18/04/2011 dal Consigliere Dott. MASSIMO DOGLIOTTI;

udito il P.M., in persona del Sostituto Procuratore Generale Dott.

CESQUI Elisabetta che ha concluso per l’accoglimento parziale.

Fatto

SVOLGIMENTO DEL PROCESSO

Con ricorso ritualmente depositato, S.L., impugnava il decreto della Corte d’Appello di Napoli del 09-01-2009, che aveva condannato il Ministero dell’Economia e delle Finanze al pagamento di somma in suo favore, quale equa riparazione del danno morale per irragionevole durata di procedimento, in punto durata del procedimento determinazione del quantum, mancato riconoscimento di un bonus, liquidazione delle spese giudiziali. Resiste con controricorso il Ministero.

Diritto

MOTIVI DELLA DECISIONE

Va precisato che, per giurisprudenza consolidata, e secondo il chiaro disposto della L. n. 89 del 2001, art. 2, ai fini dell’equa riparazione, deve tenersi conto del solo periodo di tempo, in cui la durata del giudizio ha ecceduto il termine ragionevole (tra le altre, da ultimo, Cass. n. 10415 del 2009). Giurisprudenza altrettanto consolidata esclude la possibilità di determinazione di un bonus, non previsto dalla L. n. 89 del 2001 (per tutte, Cass. n. 16289 del 2009). Il Giudice a quo non ha correttamente considerato il periodo di ragionevole durata del procedimento, quello eccedente, e non ha determinato il danno morale in conformità ai parametri CEDU e alla giurisprudenza di questa Corte (Euro 3.500,00; procedimento presupposto davanti al TAR: luglio 2000 – pendente alla data del deposito del ricorso agosto 2008 -; durata ragionevole: 3 anni).

Va precisato che per giurisprudenza consolidata al sistema della L. n. 89 del 2001 è estraneo il termine prescrizionale, essendo tra l’altro previsto il solo termine decadenziale di cui all’art. 4 (tra le altre Cass. N. 27719/09).

Rimane assorbito il motivo relativo alle spese giudiziali, che andranno riliquidate, mantenendo la compensazione per metà, stante il divario tra la somma richiesta e quella liquidata, secondo la motivazione del primo giudice.

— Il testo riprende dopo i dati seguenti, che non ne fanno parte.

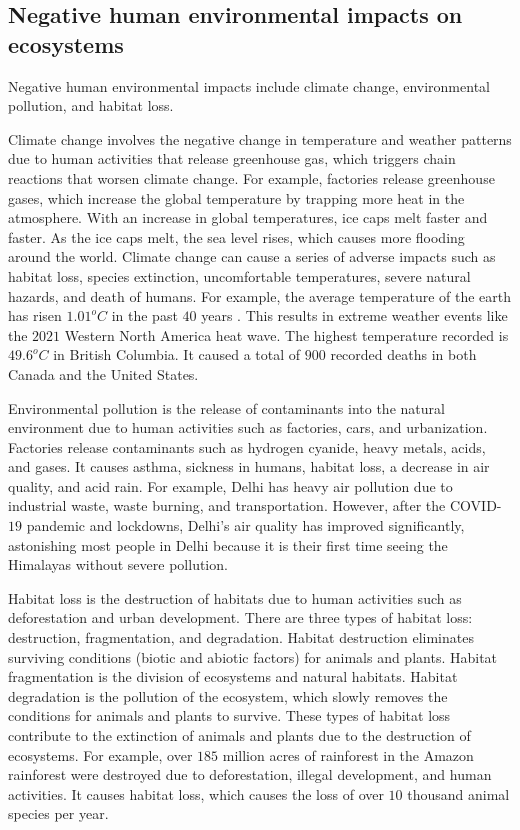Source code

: \documentclass{article}
\begin{document}
\subsection{Negative human environmental impacts on ecosystems}
Negative human environmental impacts include climate change, environmental pollution, and habitat loss. 
 
Climate change involves the negative change in temperature and weather patterns due to human activities that release greenhouse gas, which triggers chain reactions that worsen climate change. For example, factories release greenhouse gases, which increase the global temperature by trapping more heat in the atmosphere. With an increase in global temperatures, ice caps melt faster and faster. As the ice caps melt, the sea level rises, which causes more flooding around the world. Climate change can cause a series of adverse impacts such as habitat loss, species extinction, uncomfortable temperatures, severe natural hazards, and death of humans. For example, the average temperature of the earth has risen $1.01^{o}C$ in the past $40$ years \cite{cite5}. This results in extreme weather events like the $2021$ Western North America heat wave. The highest temperature recorded is $49.6^{o}C$ in British Columbia. It caused a total of $900$ recorded deaths in both Canada and the United States. 
 
Environmental pollution is the release of contaminants into the natural environment due to human activities such as factories, cars, and urbanization. Factories release contaminants such as hydrogen cyanide, heavy metals, acids, and gases. It causes asthma, sickness in humans, habitat loss, a decrease in air quality, and acid rain. For example, Delhi has heavy air pollution due to industrial waste, waste burning, and transportation. However, after the COVID-$19$ pandemic and lockdowns, Delhi’s air quality has improved significantly, astonishing most people in Delhi because it is their first time seeing the Himalayas without severe pollution.  
 
Habitat loss is the destruction of habitats due to human activities such as deforestation and urban development. There are three types of habitat loss: destruction, fragmentation, and degradation. Habitat destruction eliminates surviving conditions (biotic and abiotic factors) for animals and plants. Habitat fragmentation is the division of ecosystems and natural habitats. Habitat degradation is the pollution of the ecosystem, which slowly removes the conditions for animals and plants to survive. These types of habitat loss contribute to the extinction of animals and plants due to the destruction of ecosystems. For example, over $185$ million acres of rainforest in the Amazon rainforest were destroyed due to deforestation, illegal development, and human activities. It causes habitat loss, which causes the loss of over $10$ thousand animal species per year\cite{cite6}. 
 
\end{document}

Va cassato il decreto impugnato e, decidendo nel merito, può determinarsi un danno morale per l’importo di Euro 4.350,00 (5 anni e 1 mese di ritardo).

Il tenore della decisione richiede che le spese del presente giudizio siano poste a carico dell’Amministrazione.

PQM

La Corte accoglie in parte qua il ricorso; cassa il provvedimento impugnato e condanna l’amministrazione al pagamento della somma di 4.350,00 per indennizzo con interessi legali dalla domanda, nonchè alle spese del giudizio di merito in ragione di metà, mantenendo la compensazione per l’altra metà, e liquidandole per l’intero, in Euro 500,00 per onorari, Euro 400,00 per diritti ed Euro 50 per esborsi, oltre spese generali ed accessori di legge, con distrazione a favore dell’Avv. A.L. Marra antistatario; per il presente giudizio di legittimità, condanna l’Amministrazione al pagamento delle spese, liquidandole in Euro 600,00 per onorari ed Euro 100,00 per esborsi, oltre spese generali ed accessori di legge, che dispone distrarsi a favore dell’Avv. A. L. Marra antistatario.

Così deciso in Roma, il 18 aprile 2011.